An audit involves performing procedures to obtain audit evidence about the amounts and disclosures in the financial statements. The procedures selected depend on the auditor’s judgment, including the assessment of the risks of material misstatement of the financial statements, whether due to fraud or error. In making those risk assessments, the auditor considers internal control relevant to the entity’s preparation and fair presentation of the financial statements in order to design audit procedures that are appropriate in the circumstances, but not for the purpose of expressing an opinion on the effectiveness of the entity’s internal control. Accordingly, we express no such opinion.

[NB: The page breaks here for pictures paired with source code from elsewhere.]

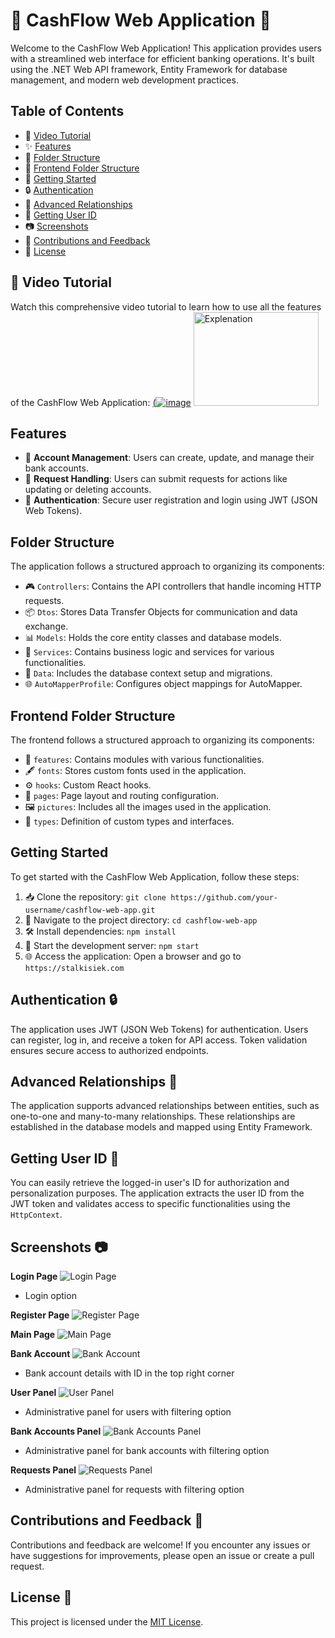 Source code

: # 🌟 CashFlow Web Application 🌟

Welcome to the CashFlow Web Application! This application provides users with a streamlined web interface for efficient banking operations. It's built using the .NET Web API framework, Entity Framework for database management, and modern web development practices.

## Table of Contents

- 🎥 [Video Tutorial](#video-tutorial)
- ✨ [Features](#features)
- 📂 [Folder Structure](#folder-structure)
- 📂 [Frontend Folder Structure](#frontend-folder-structure)
- 🚀 [Getting Started](#getting-started)
- 🔒 [Authentication](#authentication)
- 🔗 [Advanced Relationships](#advanced-relationships)
- 👤 [Getting User ID](#getting-user-id)
- 📷 [Screenshots](#screenshots)
- 🚀 [Contributions and Feedback](#contributions-and-feedback)
- 📜 [License](#license)

## 🎥 Video Tutorial

Watch this comprehensive video tutorial to learn how to use all the features of the CashFlow Web Application:
[(![image](https://github.com/Stalkisiek/CashFlow/assets/117647150/05988d2c-d412-43b7-937f-08fa5672c1c5)](https://www.youtube.com/watch?v=gdAbCZMJegM&t=333s&ab_channel=Stalkisiek)
<img src="https://github.com/Stalkisiek/CashFlow/assets/117647150/05988d2c-d412-43b7-937f-08fa5672c1c5" alt="Explenation" width="200" height="150">

## Features

- 💼 **Account Management**: Users can create, update, and manage their bank accounts.
- 📝 **Request Handling**: Users can submit requests for actions like updating or deleting accounts.
- 🔐 **Authentication**: Secure user registration and login using JWT (JSON Web Tokens).

## Folder Structure

The application follows a structured approach to organizing its components:

- 🎮 `Controllers`: Contains the API controllers that handle incoming HTTP requests.
- 📦 `Dtos`: Stores Data Transfer Objects for communication and data exchange.
- 📊 `Models`: Holds the core entity classes and database models.
- 🔧 `Services`: Contains business logic and services for various functionalities.
- 📁 `Data`: Includes the database context setup and migrations.
- 🌐 `AutoMapperProfile`: Configures object mappings for AutoMapper.

## Frontend Folder Structure

The frontend follows a structured approach to organizing its components:

- 🌟 `features`: Contains modules with various functionalities.
- 🖋 `fonts`: Stores custom fonts used in the application.
- ⚙️ `hooks`: Custom React hooks.
- 📄 `pages`: Page layout and routing configuration.
- 🖼️ `pictures`: Includes all the images used in the application.
- 💼 `types`: Definition of custom types and interfaces.

## Getting Started

To get started with the CashFlow Web Application, follow these steps:

1. 📥 Clone the repository: `git clone https://github.com/your-username/cashflow-web-app.git`
2. 📂 Navigate to the project directory: `cd cashflow-web-app`
3. 🛠 Install dependencies: `npm install`
4. 🚀 Start the development server: `npm start`
5. 🌐 Access the application: Open a browser and go to `https://stalkisiek.com`

## Authentication 🔒

The application uses JWT (JSON Web Tokens) for authentication. Users can register, log in, and receive a token for API access. Token validation ensures secure access to authorized endpoints.

## Advanced Relationships 🔗

The application supports advanced relationships between entities, such as one-to-one and many-to-many relationships. These relationships are established in the database models and mapped using Entity Framework.

## Getting User ID 👤

You can easily retrieve the logged-in user's ID for authorization and personalization purposes. The application extracts the user ID from the JWT token and validates access to specific functionalities using the `HttpContext`.

## Screenshots 📷

**Login Page**
![Login Page](![image](https://github.com/Stalkisiek/CashFlow/assets/117647150/2d3acf5c-9ae8-480d-be5e-d9854fe35c0f)
)
- Login option

**Register Page**
![Register Page](![image](https://github.com/Stalkisiek/CashFlow/assets/117647150/c24cc544-5d13-463a-bfb9-6bc2a25eea8b)
)

**Main Page**
![Main Page](![image](https://github.com/Stalkisiek/CashFlow/assets/117647150/582a718e-28cb-4659-833d-0999763d20d5)
)

**Bank Account**
![Bank Account](![image](https://github.com/Stalkisiek/CashFlow/assets/117647150/f581ab7b-644f-454e-98a9-83c224f61a7b)
)
- Bank account details with ID in the top right corner

**User Panel**
![User Panel](![image](https://github.com/Stalkisiek/CashFlow/assets/117647150/383d463a-d51b-497e-96cf-8a3b1a6ce360)
)
- Administrative panel for users with filtering option

**Bank Accounts Panel**
![Bank Accounts Panel](![image](https://github.com/Stalkisiek/CashFlow/assets/117647150/822e2709-6abc-4b05-adfb-c78501f05838)
)
- Administrative panel for bank accounts with filtering option

**Requests Panel**
![Requests Panel](![image](https://github.com/Stalkisiek/CashFlow/assets/117647150/058c1abc-12fd-4716-87c1-a23b51073e03)
)
- Administrative panel for requests with filtering option

## Contributions and Feedback 🚀

Contributions and feedback are welcome! If you encounter any issues or have suggestions for improvements, please open an issue or create a pull request.

## License 📜

This project is licensed under the [MIT License](LICENSE).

An audit also includes evaluating the appropriateness of accounting policies used and the reasonableness of significant accounting estimates made by management, as well as evaluating the overall presentation of the financial statements.

We believe that the audit evidence we have obtained is sufficient and appropriate to provide a basis for our audit opinion.

Opinion

In our opinion, the financial statements referred to above present fairly, in all material respects, the combined financial position of BHP Petroleum Assets at June 30, 2020 and 2021, and the combined results of their operations and their cash flows for the years then ended in conformity with International Financial Reporting Standards as issued by the International Accounting Standards Board.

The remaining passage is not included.